- WHAT NEEDS TO BE DONE -
Pull every line holding the word "types" from the data below and copy it.

(Collection entries)
+++

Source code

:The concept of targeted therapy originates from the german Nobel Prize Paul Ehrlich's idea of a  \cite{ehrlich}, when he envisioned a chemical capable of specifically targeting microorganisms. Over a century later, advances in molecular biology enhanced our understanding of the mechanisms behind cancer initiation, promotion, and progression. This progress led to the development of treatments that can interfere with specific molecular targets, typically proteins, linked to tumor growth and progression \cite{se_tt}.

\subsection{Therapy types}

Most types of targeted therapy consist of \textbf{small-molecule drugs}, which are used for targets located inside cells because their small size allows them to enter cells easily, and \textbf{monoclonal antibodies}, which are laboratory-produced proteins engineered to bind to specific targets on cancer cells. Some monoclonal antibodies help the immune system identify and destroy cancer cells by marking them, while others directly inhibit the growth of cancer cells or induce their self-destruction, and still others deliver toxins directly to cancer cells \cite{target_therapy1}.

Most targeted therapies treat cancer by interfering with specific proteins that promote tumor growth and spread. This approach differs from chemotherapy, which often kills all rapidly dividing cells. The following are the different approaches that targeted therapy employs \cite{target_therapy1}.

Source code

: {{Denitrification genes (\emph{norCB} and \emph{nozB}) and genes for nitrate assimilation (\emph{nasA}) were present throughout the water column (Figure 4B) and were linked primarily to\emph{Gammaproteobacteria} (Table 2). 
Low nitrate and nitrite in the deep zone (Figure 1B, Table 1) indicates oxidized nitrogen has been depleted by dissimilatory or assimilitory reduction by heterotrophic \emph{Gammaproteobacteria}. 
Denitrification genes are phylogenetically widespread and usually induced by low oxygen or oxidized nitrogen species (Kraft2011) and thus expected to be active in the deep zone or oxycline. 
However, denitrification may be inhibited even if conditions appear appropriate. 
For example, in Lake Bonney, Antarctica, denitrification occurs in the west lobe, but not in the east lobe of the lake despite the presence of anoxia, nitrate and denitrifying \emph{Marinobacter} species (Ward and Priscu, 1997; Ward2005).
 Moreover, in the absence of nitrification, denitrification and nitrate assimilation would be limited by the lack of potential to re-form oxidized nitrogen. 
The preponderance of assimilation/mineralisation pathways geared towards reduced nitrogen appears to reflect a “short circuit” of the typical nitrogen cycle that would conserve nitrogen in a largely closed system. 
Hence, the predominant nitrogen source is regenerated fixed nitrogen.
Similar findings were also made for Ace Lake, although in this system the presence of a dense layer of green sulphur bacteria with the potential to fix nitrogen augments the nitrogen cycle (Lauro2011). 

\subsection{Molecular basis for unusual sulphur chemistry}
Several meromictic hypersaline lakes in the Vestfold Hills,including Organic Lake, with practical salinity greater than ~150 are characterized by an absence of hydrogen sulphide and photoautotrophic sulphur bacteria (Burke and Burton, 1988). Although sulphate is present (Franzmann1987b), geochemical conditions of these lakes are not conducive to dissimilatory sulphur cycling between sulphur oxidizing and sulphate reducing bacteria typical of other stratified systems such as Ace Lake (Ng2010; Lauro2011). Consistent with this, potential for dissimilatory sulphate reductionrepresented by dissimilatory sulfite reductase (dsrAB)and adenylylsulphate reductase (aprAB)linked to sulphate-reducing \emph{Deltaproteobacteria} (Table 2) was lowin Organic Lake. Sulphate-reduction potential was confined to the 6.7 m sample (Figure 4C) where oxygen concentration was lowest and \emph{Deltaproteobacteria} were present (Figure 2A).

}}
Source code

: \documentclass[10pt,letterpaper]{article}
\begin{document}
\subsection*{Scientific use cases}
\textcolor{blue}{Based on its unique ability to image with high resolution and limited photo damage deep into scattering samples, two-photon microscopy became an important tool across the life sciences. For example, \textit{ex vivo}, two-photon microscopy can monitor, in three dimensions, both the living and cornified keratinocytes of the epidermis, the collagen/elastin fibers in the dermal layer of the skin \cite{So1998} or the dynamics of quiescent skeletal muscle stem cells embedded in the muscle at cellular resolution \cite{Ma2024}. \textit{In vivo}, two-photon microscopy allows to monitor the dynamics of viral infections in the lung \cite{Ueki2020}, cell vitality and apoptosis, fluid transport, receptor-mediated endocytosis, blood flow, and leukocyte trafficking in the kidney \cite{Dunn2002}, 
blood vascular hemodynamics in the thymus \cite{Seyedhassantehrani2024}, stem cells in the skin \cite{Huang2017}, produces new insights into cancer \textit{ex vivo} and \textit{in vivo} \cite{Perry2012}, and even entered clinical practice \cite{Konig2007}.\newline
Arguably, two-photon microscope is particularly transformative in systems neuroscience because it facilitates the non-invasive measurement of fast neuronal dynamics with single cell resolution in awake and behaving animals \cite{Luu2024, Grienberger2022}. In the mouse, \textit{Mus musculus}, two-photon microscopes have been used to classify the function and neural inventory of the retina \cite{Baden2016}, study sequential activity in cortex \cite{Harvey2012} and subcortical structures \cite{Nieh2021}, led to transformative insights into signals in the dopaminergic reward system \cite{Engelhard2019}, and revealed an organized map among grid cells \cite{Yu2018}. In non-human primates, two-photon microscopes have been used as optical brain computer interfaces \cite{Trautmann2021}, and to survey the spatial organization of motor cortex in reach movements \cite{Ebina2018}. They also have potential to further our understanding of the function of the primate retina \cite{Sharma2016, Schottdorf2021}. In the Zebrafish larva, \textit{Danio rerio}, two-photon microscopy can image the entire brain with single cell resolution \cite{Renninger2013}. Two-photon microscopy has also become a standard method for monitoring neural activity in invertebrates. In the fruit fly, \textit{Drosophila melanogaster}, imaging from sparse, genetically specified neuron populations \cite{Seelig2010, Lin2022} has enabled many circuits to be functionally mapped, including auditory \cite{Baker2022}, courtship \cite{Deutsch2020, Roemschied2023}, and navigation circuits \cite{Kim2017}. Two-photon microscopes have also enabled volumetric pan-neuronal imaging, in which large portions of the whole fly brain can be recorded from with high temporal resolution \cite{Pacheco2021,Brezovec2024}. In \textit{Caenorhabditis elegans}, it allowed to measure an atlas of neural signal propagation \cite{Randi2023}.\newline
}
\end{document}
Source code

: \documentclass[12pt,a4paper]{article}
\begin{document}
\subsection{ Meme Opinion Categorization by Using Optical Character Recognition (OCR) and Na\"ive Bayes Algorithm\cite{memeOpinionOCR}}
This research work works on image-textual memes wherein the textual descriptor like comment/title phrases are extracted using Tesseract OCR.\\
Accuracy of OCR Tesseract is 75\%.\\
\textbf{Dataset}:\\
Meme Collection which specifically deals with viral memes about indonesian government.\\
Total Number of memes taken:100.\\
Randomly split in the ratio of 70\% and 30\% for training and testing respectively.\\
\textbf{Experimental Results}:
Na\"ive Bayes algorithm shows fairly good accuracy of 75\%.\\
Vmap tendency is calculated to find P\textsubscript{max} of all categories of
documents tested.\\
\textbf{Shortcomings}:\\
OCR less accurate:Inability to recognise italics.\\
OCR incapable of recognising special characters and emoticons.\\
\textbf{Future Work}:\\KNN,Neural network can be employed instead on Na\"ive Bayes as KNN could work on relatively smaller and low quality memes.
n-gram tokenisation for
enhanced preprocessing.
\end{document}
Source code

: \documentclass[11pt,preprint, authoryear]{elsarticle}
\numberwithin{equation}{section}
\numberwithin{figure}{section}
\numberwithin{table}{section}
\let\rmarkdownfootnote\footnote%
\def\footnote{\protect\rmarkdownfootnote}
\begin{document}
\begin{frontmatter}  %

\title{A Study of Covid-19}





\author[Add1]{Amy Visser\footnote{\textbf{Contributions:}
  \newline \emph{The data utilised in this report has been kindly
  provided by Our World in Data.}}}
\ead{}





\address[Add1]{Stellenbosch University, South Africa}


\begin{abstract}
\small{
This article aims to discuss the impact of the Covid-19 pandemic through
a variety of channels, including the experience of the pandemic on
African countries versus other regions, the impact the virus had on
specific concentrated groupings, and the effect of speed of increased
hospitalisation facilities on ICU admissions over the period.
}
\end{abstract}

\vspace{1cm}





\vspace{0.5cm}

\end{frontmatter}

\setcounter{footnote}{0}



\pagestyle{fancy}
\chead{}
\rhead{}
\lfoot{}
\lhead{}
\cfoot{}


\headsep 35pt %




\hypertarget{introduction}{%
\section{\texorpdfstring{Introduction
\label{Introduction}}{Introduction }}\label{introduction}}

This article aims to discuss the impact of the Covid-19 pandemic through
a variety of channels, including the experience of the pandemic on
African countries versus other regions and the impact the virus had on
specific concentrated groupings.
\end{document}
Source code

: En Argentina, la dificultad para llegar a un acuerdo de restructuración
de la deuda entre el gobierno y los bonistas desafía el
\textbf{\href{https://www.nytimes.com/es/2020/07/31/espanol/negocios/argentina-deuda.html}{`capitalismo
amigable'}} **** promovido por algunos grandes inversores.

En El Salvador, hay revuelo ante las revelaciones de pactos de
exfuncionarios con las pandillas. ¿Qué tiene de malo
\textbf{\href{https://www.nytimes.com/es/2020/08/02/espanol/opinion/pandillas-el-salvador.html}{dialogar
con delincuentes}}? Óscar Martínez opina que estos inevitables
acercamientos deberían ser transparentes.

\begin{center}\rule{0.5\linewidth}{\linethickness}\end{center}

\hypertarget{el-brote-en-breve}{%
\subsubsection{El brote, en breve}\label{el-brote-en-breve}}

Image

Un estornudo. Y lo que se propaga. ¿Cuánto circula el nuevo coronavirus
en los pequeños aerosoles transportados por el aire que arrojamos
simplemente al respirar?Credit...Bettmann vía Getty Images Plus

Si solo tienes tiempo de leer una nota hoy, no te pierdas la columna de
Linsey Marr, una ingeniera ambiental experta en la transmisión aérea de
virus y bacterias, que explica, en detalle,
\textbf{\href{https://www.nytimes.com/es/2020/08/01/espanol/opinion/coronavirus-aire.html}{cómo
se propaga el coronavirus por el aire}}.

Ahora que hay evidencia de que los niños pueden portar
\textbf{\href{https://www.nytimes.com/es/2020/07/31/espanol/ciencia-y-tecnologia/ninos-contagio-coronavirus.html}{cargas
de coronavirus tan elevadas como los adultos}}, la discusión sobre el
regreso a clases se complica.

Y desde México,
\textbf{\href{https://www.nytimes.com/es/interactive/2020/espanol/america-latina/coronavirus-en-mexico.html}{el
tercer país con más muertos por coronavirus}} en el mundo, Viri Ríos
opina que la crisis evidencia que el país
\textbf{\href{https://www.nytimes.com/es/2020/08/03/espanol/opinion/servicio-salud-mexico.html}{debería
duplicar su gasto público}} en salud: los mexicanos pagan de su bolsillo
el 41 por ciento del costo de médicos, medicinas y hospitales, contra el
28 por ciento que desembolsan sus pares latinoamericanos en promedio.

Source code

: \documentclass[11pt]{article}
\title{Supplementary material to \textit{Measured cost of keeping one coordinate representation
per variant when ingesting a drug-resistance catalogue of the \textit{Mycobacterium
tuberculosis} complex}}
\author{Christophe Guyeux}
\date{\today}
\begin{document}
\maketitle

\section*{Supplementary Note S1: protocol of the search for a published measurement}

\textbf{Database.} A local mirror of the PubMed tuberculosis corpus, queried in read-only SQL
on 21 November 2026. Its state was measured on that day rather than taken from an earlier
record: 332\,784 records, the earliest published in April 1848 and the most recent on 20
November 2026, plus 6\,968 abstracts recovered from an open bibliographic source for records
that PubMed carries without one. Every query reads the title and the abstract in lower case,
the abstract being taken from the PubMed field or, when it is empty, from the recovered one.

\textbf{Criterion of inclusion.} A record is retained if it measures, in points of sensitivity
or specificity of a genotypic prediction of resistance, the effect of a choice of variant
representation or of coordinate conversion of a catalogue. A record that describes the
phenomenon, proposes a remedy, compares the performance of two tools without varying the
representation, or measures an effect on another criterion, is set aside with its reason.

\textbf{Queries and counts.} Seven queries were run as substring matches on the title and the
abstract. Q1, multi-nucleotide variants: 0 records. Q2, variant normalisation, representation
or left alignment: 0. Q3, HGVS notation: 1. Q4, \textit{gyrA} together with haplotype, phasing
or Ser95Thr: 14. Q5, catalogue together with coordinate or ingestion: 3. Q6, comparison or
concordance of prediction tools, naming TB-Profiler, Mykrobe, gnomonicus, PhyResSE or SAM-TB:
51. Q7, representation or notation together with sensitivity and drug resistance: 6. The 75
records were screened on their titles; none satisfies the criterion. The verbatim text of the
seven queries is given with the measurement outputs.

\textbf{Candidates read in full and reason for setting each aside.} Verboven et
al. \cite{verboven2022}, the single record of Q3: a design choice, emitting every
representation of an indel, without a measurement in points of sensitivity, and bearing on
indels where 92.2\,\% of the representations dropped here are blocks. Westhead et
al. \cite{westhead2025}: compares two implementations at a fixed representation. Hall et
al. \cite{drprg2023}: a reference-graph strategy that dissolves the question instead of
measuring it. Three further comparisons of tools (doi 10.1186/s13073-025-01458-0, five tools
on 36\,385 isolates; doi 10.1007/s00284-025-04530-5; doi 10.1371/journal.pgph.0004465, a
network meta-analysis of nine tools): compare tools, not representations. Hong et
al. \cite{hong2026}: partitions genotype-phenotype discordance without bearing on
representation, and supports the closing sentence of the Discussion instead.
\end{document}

+++

- SOLUTION BELOW -
\subsection{Therapy types}
Most types of targeted therapy consist of \textbf{small-molecule drugs}, which are used for targets located inside cells because their small size allows them to enter cells easily, and \textbf{monoclonal antibodies}, which are laboratory-produced proteins engineered to bind to specific targets on cancer cells. Some monoclonal antibodies help the immune system identify and destroy cancer cells by marking them, while others directly inhibit the growth of cancer cells or induce their self-destruction, and still others deliver toxins directly to cancer cells \cite{target_therapy1}.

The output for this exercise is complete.